1. die erste antwort und gleich ein fullqoute ! - RESPEKT !

2. 10g trinkgeld verlangen find ich ganz ok 
ich bin lederer und wenn einer meine dienste in anspruch nimmt kommt natürlich immer drauf an
was, aber bei epic sachen 
mind 15g und bei rar sachen mind. 10g


----------



## Natsumee (18. August 2008)

ja ich musste voll der scheis echt und als ich da fertig wan kam paar wochen drauf der patch wo die das geändert haben -.-


----------



## marcloker (18. August 2008)

also 10g ist echt mehr als ok.... das ist doch so gut wie geschenkt^^ aber das problem ist halt das viele sich die sachen durch ihre gildenkollegen verzaubern lassen und es gewohnt sind das es dort umsonst ist.  aber sich dann wegen 10 lausigen gold aufregen... tz tz tz


----------



## Cregath (18. August 2008)

als ich früher noch gespielt habe ... vor bc zeiten .... schrieb man das garnicht dazu mit trinkgeld ... da gab einer immer min 5g.


----------



## Manitu2007 (18. August 2008)

Also das mit dem 10g kann man sehen wie man will, weil die Mats deutlich teurer sind (je nach Realm) und daher derjennige der den Scharfrichter haben möchte schon auf seine Kosten kommt und der rest ja nur ein klick im Handels Fenster ist.

Von daher machen es denke ich mal einige Umsonst und bei bedarf gibt es noch ein TG (z. B. wenn eine Mats gestellt wurde).

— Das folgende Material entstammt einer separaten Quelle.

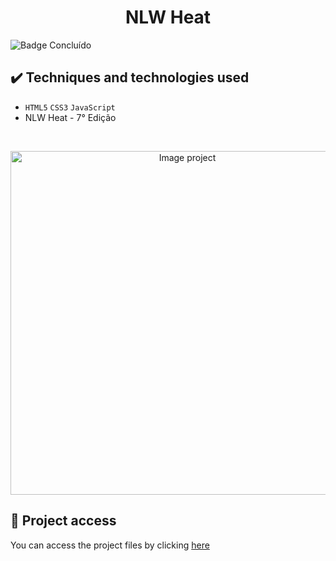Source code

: <h1 align="center">NLW Heat</h1>
 
 ![Badge Concluído](https://camo.githubusercontent.com/459f141bd5e24c179a0e2dd49691e290ed5c5d4b4cb97767daee7cfaf6e31121/687474703a2f2f696d672e736869656c64732e696f2f7374617469632f76313f6c6162656c3d535441545553266d6573736167653d434f4e434c5549444f26636f6c6f723d475245454e267374796c653d666f722d7468652d6261646765)
 
 ## ✔️ Techniques and technologies used

- ``HTML5`` ``CSS3`` ``JavaScript``
- NLW Heat - 7° Edição 

<br>

<p align="center">
 <img src="assets/parallax.png" width="550" alt="Image project">
</p>

## 📁 Project access
You can access the project files by clicking [here](https://github.com/Coastony/countdown)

Da ich selber VZ bin jedoch diese Verzauberung noch nicht habe, jedoch einige auf unserem Server und diese es auch gegen TG machen und einige Mats zur verfügung stellen

Formel: Waffe - Scharfrichter

Ich denke mal bei den Mats kannst du dir die 10TG getrost schenken.


----------



## Zwergjaeger (18. August 2008)

meiner meinung nach müsste man verzauberungen im AH verkaufen können. das würde mehr gold bringen. diese TG sache klappt in andern berufen auch nich immer, aber vz is echt miese, da verdienste nix und hast nur müll in den taschen... regt mich immer richtig auf.^^


----------



## Nekramcruun (18. August 2008)

der war lvl 29 ich geh also mal von PvP twink aus....wenn der seinen PvP twink ausstatten will und ihm das nicht mal 10g wert ist dann ist er selbst ein noob mal unabhängig davon daß er natürlich recht hat wenn er sagt daß du keine stärke brauchst als magier.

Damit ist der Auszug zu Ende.